President Donald Trump lashed out at the U.S. Supreme Court on Monday, blasting its latest decision that paused his administration’s efforts to deport migrants accused of being gang members.
Trump said the court is making it impossible for him to do what he was elected to do: remove violent criminals from the country. “My team is fantastic, doing an incredible job, however, they are being stymied at every turn by even the U.S. Supreme Court,” Trump wrote on Truth Social. He added that the Court “seemingly doesn’t want me to send violent criminals and terrorists back to Venezuela, or any other Country, for that matter.”
Trump took aim at the idea of giving every migrant a trial before deportation. “We cannot give everyone a trial, because to do so would take, without exaggeration, 200 years,” he wrote. “We would need hundreds of thousands of trials for the hundreds of thousands of Illegals we are sending out of the Country. Such a thing is not possible to do. What a ridiculous situation we are in.”
The Supreme Court stepped in over the weekend, stopping deportation flights that were reportedly headed to El Salvador, including one carrying Venezuelan migrants. The administration had planned to use the Alien Enemies Act to fast-track the deportations. The law was originally passed in 1798 to deal with wartime threats.
Though Venezuela hasn’t been officially blocking deportation flights, Trump used the moment to blast the courts for slowing him down.
One case that’s ignited debate is that of Kilmar Abrego Garcia, a man from El Salvador who had been living in Maryland. Immigration officials deported him earlier this month—despite a Supreme Court order halting removals. He ended up in a notorious mega-prison in El Salvador.
The Supreme Court told the administration to bring him back. Trump has made it clear he has no plans to follow that ruling. Instead, the administration released documents accusing Abrego Garcia of being connected to MS-13—a claim based on a single anonymous tip. Officials also mentioned past allegations of domestic abuse, which his wife later dropped.
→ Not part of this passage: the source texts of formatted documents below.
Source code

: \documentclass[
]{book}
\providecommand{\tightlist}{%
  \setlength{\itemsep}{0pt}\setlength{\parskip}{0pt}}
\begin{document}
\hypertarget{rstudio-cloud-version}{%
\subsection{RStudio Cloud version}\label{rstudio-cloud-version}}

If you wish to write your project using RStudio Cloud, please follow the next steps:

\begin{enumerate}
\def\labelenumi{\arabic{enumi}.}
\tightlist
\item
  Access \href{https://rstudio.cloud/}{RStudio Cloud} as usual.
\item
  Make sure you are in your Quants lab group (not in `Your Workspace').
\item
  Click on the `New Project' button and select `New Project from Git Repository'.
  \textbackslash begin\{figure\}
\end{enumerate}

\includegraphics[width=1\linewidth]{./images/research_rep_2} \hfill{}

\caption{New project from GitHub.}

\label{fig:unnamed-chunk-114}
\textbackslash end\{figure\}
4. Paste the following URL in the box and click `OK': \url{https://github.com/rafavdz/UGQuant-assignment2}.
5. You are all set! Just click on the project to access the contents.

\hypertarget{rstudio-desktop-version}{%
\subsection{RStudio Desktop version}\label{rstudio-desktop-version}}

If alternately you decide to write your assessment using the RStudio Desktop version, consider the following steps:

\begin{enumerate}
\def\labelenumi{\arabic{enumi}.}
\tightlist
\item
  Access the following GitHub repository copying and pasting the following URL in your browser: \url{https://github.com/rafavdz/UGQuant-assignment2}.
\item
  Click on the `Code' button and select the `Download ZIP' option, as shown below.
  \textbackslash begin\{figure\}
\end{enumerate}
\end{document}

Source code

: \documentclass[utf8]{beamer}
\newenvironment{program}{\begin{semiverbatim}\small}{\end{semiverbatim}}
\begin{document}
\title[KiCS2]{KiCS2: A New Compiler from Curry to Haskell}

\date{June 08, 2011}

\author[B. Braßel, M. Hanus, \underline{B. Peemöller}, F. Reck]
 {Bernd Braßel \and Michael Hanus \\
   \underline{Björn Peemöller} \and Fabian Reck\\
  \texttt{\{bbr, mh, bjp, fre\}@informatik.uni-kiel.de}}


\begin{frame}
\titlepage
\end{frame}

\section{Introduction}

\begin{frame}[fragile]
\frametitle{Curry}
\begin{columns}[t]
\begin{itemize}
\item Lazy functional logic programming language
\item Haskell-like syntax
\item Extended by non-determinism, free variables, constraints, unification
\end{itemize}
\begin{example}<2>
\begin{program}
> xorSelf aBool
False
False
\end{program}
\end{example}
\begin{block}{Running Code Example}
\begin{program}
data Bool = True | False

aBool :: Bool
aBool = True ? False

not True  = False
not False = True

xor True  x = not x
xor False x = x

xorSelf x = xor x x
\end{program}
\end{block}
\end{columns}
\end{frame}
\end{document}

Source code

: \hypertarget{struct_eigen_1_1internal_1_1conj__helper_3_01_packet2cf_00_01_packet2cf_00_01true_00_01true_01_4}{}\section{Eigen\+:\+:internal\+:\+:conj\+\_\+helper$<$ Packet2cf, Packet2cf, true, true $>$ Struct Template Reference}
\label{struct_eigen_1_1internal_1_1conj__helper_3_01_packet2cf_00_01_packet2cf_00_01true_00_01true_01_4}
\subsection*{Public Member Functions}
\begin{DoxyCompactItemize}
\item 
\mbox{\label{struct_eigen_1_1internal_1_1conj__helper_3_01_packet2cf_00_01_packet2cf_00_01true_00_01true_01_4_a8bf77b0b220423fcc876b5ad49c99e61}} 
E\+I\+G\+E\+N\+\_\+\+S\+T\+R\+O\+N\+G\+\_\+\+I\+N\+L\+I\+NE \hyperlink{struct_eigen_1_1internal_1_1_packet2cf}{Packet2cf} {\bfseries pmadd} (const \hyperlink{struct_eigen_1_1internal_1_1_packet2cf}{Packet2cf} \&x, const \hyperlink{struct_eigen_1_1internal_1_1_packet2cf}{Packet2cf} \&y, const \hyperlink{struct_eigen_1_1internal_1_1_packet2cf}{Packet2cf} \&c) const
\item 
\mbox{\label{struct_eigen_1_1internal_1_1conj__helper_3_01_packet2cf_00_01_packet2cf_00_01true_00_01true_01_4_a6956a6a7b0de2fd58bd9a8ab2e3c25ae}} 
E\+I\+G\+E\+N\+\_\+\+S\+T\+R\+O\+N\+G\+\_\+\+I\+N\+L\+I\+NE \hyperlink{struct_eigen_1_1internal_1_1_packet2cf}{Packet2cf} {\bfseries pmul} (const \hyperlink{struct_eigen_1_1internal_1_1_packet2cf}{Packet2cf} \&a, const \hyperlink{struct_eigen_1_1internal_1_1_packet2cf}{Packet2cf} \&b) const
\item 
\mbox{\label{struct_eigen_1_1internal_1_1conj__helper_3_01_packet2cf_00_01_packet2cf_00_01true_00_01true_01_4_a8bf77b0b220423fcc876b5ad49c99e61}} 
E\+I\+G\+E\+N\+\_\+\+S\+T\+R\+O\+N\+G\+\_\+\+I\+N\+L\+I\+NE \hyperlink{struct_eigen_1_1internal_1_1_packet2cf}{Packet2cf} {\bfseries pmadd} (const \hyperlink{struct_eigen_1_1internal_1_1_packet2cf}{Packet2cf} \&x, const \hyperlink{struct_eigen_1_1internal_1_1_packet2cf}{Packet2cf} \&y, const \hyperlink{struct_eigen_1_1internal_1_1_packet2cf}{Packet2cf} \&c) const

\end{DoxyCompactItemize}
Sen. Chris Van Hollen (D-Md.), who recently visited Abrego Garcia in the El Salvador prison, warned this case could set a dangerous precedent. “If you deny the constitutional rights of one man, you threaten the constitutional rights and due process for everyone else in America,” Van Hollen said on Meet the Press.
Trump also brought up other deportation cases tied to tattoos. One Venezuelan man was labeled a gang member because of tattoos that said “mom” and “dad” in Spanish under a crown. Friends said the design celebrated the Three Kings holiday, not gang affiliation. Another man, a soccer player, had tattoos referencing Real Madrid, but officials flagged them as possible gang signs.
In his Truth Social post, Trump praised conservative Justice Samuel Alito, who had criticized the Court’s decision to block deportations in a late-night order. Alito wrote the Court acted “literally in the middle of the night” and called the decision “unprecedented and legally questionable.”
Alito added, “I refused to join the Court’s order because we had no good reason to think that, under the circumstances, issuing an order at midnight was necessary or appropriate.”
“He is right on this!,” Trump said. “If we don’t get these criminals out of our Country, we are not going to have a Country any longer.”